Turning the Mareth Line

page 425

Turning the Mareth Line

Eighth Army continued with its plans to take the Mareth line. A frontal assault was to be made on the line itself and an outflanking movement through the desert from an assembly area, 80 miles to the south. For this outflanking role the New Zealand Corps was formed, consisting of 2 NZ Division, 8 British Armoured Brigade, 1 Battalion Buffs, King's Dragoon Guards, British medium, field, and anti-tank regiments, and the Free French under General Leclerc, who had brought his force from Chad in Central Africa in a remarkable desert trek.

The new outflanking operation closely resembled the left hook around Agheila. It involved moves by night of 27,000 men and 6000 vehicles, tanks, and guns to an assembly area in the desert, and a race to an objective over 150 miles away across little-known and difficult country. Although the going was extremely bad and the country ill suited for a flanking movement, the enemy by this stage, well aware of our mobility, was clearly nervous about his flank. Enemy reconnaissance aircraft were over each day, and there was no doubt that another left hook was expected. There was little chance, therefore, of achieving strategic surprise, but it was considered that tactical surprise could be gained by dashing in quickly and delivering a sudden violent attack.

On 11 March the New Zealand Corps began a secret move to the assembly area in the desert. The force first moved back to Ben Gardane, which the New Zealanders had passed on their first advance to Medenine; thence it made a long sweep to the south to the assembly point 30 miles south-west of the hill village of Foum Tatahouine. The whole force was self-contained with eleven days' food, water, and ammunition and with petrol for 350 miles. For six days the force continued to assemble in the desert, and by 18 March it was complete.

The New Zealand Corps was to move north as if directed against the Matmata Hills, which constituted the right flank of the main Mareth defences. Then it was to swing west again and race for the Tebaga defile. It was known that there was a defensive line covering this gateway to Gabes, and it was also known that two German panzer divisions were in mobile reserve ready to meet a thrust from the Americans in the rear, a breakthrough at Mareth, or any threat on the desert flank. Speed, therefore, was of the utmost importance.

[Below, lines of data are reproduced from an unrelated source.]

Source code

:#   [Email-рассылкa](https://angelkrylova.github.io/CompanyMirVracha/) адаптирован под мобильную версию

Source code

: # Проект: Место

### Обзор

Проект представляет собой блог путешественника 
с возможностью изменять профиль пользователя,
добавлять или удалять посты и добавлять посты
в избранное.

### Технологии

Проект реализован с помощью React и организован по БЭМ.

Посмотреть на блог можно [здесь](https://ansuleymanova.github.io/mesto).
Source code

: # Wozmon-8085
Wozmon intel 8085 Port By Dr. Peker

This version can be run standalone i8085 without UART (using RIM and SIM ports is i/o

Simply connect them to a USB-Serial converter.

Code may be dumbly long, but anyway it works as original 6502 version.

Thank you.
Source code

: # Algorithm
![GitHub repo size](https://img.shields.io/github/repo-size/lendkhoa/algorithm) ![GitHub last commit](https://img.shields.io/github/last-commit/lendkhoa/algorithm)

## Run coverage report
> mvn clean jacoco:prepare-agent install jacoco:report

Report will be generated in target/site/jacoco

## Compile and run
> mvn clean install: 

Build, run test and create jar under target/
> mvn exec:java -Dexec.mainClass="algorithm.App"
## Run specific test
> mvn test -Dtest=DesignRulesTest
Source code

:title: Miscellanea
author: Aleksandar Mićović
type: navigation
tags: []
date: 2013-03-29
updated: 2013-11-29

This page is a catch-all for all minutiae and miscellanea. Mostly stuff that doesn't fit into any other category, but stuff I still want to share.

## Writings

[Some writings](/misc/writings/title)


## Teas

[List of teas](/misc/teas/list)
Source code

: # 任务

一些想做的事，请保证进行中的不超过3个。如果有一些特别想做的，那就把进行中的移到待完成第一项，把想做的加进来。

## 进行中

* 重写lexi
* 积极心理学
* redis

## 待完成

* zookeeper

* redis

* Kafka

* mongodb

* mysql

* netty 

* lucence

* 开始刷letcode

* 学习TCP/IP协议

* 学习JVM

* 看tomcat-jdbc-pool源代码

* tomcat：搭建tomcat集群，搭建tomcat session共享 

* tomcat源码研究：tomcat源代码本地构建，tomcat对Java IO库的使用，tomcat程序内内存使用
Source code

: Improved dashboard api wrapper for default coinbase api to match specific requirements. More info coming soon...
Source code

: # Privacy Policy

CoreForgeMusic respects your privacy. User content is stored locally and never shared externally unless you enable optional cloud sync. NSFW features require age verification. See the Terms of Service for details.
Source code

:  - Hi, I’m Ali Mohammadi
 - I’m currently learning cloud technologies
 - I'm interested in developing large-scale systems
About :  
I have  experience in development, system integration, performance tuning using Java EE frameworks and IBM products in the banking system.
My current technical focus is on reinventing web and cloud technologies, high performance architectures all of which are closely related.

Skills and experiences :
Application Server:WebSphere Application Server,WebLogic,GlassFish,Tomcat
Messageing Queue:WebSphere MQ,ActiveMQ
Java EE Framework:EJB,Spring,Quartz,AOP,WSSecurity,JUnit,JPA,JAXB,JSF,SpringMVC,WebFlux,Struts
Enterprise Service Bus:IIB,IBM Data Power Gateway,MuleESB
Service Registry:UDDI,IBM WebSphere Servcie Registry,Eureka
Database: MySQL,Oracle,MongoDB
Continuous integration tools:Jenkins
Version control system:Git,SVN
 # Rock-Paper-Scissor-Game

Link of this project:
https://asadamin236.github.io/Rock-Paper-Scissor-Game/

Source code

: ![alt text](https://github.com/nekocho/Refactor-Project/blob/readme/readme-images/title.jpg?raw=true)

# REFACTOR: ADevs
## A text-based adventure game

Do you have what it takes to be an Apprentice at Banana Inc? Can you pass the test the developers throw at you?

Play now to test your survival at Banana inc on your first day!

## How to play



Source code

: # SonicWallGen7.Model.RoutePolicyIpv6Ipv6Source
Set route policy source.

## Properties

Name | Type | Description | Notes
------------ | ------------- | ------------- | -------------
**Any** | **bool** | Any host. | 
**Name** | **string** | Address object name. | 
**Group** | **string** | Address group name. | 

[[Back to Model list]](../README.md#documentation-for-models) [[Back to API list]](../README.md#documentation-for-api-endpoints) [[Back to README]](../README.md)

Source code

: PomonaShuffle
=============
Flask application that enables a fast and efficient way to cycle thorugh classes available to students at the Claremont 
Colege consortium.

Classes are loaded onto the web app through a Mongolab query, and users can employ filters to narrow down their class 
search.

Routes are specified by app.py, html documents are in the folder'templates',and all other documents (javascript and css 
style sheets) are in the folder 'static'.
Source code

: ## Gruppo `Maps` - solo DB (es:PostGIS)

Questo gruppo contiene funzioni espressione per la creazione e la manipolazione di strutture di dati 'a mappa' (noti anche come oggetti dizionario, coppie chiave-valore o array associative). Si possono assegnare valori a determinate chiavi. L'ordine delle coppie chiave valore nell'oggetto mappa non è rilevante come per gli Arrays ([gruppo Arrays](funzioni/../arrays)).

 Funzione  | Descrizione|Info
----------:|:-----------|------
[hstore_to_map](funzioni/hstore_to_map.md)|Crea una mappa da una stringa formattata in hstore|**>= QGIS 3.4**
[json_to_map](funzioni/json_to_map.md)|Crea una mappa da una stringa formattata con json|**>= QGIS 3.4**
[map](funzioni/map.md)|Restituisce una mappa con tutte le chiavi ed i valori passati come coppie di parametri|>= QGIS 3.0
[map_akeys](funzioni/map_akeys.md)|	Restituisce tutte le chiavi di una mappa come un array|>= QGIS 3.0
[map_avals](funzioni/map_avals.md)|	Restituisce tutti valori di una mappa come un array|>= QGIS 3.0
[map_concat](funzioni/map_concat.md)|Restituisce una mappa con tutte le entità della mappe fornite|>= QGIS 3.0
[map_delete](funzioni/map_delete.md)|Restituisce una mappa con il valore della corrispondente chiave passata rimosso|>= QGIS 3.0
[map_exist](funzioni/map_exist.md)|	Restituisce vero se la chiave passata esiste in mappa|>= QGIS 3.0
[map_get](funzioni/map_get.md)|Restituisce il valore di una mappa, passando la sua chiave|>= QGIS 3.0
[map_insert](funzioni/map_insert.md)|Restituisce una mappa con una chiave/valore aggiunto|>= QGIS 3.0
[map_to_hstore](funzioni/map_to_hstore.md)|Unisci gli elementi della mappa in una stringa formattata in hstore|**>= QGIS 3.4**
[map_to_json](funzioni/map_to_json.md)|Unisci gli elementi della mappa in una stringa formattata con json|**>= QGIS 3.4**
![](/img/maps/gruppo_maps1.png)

There was a sandy track to Wilder's Gap,1 and thence rolling sandy desert, covered by low scrub, bounding the dunes of the Grande Erg Orientale. The way led between this impassable waste on the west and mountains on the right, and when not soft sand page 426 became rough stone outcrop with very steep, narrow, rocky wadis. Past the Roman Wall the going improved. Passage of most of this country was made possible only by the prior reconnaissance of the LRDG, and by the efforts of New Zealand engineers who used bulldozers to overcome blocks. Tracks were well marked by the Provost Company and were a great help to ambulance drivers. Nevertheless, most of the desert routes were quite unsuitable for the evacuation of seriously wounded men.

On the night of 19 March the Corps moved in close desert formation up to the line reached by General Leclerc's Free French forces. It was intended to lie up dispersed next day and advance by night. This would have coincided with General Montgomery's frontal assault on the Mareth line. At 7 a.m. on 20 March, however, General Freyberg was informed of movements of panzer units and advised that the force had already been detected; and he ordered the Corps to advance by daylight to rob the enemy of some hours in preparation time. During 20 March the Corps advanced in a mighty array across the undulating desert, but was slowed up by bad going and minefields. Enemy reconnaissance units fell back without fighting. The advance, held up by darkness, was resumed on 21 March, contact being made with the enemy in the afternoon. The New Zealand Corps then moved up and deployed, and by nightfall armour, artillery, and infantry were facing the enemy positions covering the gap. These positions, covered by a minefield, were astride the KebiliGabes road close to where it ran through the narrow valley between the precipitous Djebel Tebaga and the mountain country forming the right flank of the Mareth line. The strategic importance of this gap was recognised centuries ago, for the enemy defences were on the same line as an ancient wall built by the Romans to close the six-mile gap against the inroads of the barbarians.

At 10 p.m. on 21 March, in full moonlight, 6 Brigade attacked with 25 and 26 Battalions, engineers of 8 Field Company cleared gaps in the minefields, and Sherman tanks of 3 Royal Tank Regiment went through the gaps. The attack was brilliantly successful, the vital feature, Point 201, being taken—as well as 1500 Italian prisoners. The capture of Point 201 gave us an important wedge in the enemy's defences. Later it was learnt that infantry of 164 Division arrived next morning to take over the defences of Point 201 from their Italian allies—twelve hours too late.

During the afternoon of the 22nd there was intermittent shelling, and a shell landed close to a British truck which happened to be in 26 Battalion's area. Captain Rutherford, the RMO, ran over to see if anyone was hurt. While he was dressing the driver's wounds a page 427 second shell landed in practically the same spot and wounded Rutherford, who was later invalided to New Zealand.

Meanwhile, on the night of 20 March Eighth Army had launched its frontal attack in the north between the road and the sea. It met with initial success, a bridgehead being established, but this was lost on 22 and 23 March after a heavy German counter-attack. At this stage General Montgomery decided to switch his main thrust to reinforce the success which NZ Corps had already achieved, and 10 Corps, including 1 Armoured Division, was sent on the three-day approach march to Tebaga Gap. A blitz attack was then to be made on the defile.

1 Named after Captain N. P. Wilder, a New Zealand officer of the LRDG.